EXTRACTED MATERIAL:
· · ·
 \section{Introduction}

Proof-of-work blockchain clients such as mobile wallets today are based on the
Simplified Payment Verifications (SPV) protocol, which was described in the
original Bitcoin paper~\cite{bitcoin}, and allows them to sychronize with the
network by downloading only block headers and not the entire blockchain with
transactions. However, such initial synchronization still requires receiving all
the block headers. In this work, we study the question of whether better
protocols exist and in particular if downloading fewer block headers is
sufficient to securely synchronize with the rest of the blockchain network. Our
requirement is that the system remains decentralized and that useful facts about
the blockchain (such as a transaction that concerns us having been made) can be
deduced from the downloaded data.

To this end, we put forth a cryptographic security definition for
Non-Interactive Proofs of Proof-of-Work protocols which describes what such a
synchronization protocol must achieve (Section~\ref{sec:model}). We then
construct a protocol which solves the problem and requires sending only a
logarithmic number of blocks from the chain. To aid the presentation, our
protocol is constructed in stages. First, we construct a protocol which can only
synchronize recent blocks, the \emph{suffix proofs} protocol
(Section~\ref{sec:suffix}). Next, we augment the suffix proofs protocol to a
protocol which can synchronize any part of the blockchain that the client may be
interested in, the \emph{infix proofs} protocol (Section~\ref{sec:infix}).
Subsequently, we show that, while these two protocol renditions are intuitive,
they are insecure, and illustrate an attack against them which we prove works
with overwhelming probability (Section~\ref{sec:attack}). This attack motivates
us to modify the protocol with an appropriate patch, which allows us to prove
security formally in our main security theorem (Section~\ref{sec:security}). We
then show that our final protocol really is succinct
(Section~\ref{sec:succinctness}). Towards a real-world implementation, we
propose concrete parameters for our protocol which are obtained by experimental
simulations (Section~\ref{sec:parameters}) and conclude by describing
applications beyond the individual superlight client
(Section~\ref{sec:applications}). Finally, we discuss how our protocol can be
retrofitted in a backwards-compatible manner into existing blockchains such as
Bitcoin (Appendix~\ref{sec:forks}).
· · ·
DIRECTIONS: Above are records; repeat only the lines starting at the line with "logarithmic number of" and ending at the line with "interested in, the", exactly as they appear, both included.

WRITTEN RESPONSE:
logarithmic number of blocks from the chain. To aid the presentation, our
protocol is constructed in stages. First, we construct a protocol which can only
synchronize recent blocks, the \emph{suffix proofs} protocol
(Section~\ref{sec:suffix}). Next, we augment the suffix proofs protocol to a
protocol which can synchronize any part of the blockchain that the client may be
interested in, the \emph{infix proofs} protocol (Section~\ref{sec:infix}).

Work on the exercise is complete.